[Source data]
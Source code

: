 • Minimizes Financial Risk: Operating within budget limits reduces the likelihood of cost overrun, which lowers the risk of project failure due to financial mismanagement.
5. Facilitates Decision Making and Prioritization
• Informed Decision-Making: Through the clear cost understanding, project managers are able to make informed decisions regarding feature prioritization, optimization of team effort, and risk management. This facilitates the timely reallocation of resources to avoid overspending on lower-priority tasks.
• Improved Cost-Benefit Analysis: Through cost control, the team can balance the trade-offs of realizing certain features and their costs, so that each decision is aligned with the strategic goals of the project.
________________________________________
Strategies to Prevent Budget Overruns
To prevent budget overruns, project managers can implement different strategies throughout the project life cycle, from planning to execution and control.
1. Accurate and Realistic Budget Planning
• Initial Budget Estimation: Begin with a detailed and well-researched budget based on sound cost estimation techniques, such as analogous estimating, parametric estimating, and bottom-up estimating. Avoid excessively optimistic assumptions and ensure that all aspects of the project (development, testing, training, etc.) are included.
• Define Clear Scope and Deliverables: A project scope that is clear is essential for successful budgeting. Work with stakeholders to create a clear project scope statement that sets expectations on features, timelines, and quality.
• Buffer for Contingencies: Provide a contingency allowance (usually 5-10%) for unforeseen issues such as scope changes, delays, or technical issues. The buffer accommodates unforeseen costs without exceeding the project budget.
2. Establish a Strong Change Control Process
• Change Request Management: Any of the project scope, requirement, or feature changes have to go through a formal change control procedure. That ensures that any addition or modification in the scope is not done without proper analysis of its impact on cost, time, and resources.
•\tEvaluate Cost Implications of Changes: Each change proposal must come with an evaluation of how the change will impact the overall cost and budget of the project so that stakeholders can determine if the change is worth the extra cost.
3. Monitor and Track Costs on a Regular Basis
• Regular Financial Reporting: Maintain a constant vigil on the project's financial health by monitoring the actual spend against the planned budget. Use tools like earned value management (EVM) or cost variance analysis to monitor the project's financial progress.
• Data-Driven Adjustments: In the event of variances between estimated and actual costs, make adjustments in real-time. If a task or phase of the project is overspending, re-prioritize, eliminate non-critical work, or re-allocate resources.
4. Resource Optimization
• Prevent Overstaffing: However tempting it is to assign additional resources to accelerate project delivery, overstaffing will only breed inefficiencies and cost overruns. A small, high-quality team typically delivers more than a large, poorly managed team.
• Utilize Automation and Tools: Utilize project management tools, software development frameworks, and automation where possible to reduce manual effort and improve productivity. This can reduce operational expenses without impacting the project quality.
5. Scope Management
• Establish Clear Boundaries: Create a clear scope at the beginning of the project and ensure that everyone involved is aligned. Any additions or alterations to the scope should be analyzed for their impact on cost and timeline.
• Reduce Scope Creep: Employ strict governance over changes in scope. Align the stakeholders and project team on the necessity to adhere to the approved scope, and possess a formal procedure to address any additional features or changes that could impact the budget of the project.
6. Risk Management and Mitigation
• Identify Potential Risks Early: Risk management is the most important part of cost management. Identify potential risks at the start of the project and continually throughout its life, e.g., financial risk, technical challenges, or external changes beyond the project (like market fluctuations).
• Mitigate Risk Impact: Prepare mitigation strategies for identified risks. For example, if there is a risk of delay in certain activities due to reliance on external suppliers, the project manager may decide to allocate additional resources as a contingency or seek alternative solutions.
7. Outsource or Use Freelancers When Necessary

* [WHAT TO PRODUCE]
From the entries above, write out only the lines starting at the line that holds "project's financial progress." and ending at the line that holds "4. Resource Optimization", keeping both and matching them exactly.

* [FINISHED EXERCISE]
• Regular Financial Reporting: Maintain a constant vigil on the project's financial health by monitoring the actual spend against the planned budget. Use tools like earned value management (EVM) or cost variance analysis to monitor the project's financial progress.
• Data-Driven Adjustments: In the event of variances between estimated and actual costs, make adjustments in real-time. If a task or phase of the project is overspending, re-prioritize, eliminate non-critical work, or re-allocate resources.
4. Resource Optimization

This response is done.